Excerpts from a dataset
========================

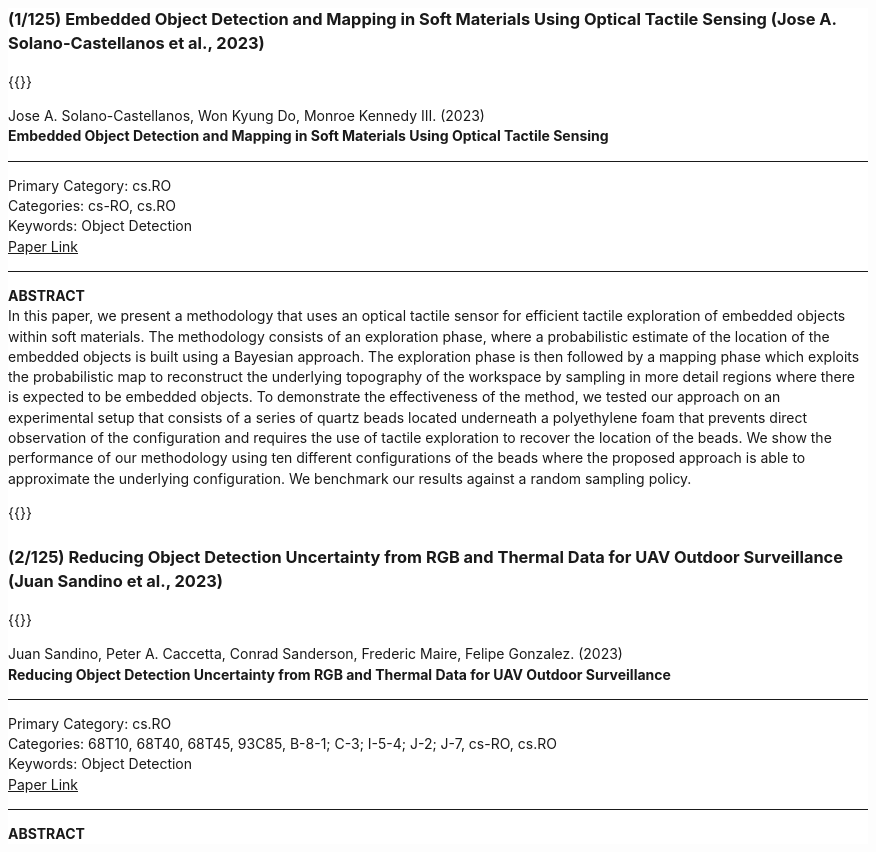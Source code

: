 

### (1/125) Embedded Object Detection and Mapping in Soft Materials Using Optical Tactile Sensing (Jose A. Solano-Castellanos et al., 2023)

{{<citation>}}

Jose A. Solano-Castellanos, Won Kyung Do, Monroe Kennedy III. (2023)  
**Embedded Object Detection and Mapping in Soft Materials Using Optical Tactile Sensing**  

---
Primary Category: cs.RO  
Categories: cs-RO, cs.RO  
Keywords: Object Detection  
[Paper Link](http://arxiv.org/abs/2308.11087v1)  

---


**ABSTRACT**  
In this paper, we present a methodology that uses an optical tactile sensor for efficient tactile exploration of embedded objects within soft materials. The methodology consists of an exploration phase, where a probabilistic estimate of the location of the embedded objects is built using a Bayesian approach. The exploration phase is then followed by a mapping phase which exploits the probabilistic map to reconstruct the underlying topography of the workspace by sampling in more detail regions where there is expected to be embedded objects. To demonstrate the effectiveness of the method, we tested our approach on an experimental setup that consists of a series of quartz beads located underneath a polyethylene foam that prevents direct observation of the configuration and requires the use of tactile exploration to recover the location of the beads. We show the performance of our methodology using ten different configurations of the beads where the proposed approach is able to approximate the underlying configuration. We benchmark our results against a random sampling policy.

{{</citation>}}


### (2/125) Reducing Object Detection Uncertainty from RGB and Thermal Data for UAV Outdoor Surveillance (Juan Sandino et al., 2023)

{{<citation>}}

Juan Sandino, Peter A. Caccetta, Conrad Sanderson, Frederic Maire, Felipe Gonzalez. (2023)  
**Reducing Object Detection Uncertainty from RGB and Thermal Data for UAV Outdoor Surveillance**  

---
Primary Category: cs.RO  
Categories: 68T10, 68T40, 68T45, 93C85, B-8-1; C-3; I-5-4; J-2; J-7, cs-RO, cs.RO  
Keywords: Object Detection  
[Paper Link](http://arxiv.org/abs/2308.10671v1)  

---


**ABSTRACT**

========================

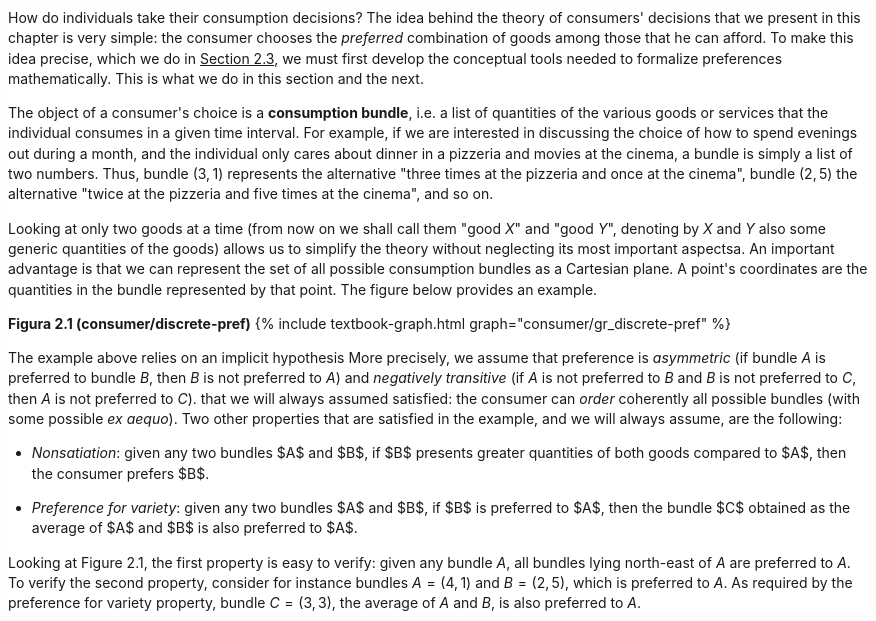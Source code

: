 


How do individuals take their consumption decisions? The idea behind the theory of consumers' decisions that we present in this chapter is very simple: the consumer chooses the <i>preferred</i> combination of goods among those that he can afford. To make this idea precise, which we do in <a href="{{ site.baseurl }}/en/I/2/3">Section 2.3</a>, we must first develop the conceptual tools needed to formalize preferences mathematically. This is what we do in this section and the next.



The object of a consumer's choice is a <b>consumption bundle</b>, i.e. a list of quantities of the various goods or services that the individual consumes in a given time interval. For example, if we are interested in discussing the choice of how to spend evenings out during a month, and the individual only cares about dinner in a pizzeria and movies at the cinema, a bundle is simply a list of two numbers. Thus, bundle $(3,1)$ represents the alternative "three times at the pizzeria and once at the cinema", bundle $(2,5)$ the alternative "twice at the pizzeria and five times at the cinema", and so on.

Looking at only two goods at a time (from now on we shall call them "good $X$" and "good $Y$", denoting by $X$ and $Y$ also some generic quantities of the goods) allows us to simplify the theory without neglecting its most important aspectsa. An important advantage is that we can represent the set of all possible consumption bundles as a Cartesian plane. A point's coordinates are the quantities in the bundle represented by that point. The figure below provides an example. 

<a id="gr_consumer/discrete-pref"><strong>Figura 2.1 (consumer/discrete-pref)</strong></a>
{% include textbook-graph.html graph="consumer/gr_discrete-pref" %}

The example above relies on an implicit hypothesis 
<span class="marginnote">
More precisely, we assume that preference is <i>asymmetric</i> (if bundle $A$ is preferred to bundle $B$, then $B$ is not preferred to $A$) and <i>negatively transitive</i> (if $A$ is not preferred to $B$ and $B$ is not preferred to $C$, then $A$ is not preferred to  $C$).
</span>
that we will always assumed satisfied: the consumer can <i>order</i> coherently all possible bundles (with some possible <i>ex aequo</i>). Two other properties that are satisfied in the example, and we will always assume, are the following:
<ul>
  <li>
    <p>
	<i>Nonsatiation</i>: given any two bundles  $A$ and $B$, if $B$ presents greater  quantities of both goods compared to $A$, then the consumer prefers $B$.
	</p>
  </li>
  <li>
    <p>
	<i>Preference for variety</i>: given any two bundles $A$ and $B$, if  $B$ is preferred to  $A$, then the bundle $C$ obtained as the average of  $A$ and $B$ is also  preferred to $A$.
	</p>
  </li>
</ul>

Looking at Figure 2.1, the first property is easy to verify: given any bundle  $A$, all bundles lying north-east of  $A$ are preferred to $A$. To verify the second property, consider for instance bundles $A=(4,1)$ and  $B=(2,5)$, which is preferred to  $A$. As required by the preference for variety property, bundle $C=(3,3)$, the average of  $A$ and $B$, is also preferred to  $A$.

========================

Among the lines above, find each one containing the string "Surveillance" and copy it.

Result >>
### (2/125) Reducing Object Detection Uncertainty from RGB and Thermal Data for UAV Outdoor Surveillance (Juan Sandino et al., 2023)
**Reducing Object Detection Uncertainty from RGB and Thermal Data for UAV Outdoor Surveillance**  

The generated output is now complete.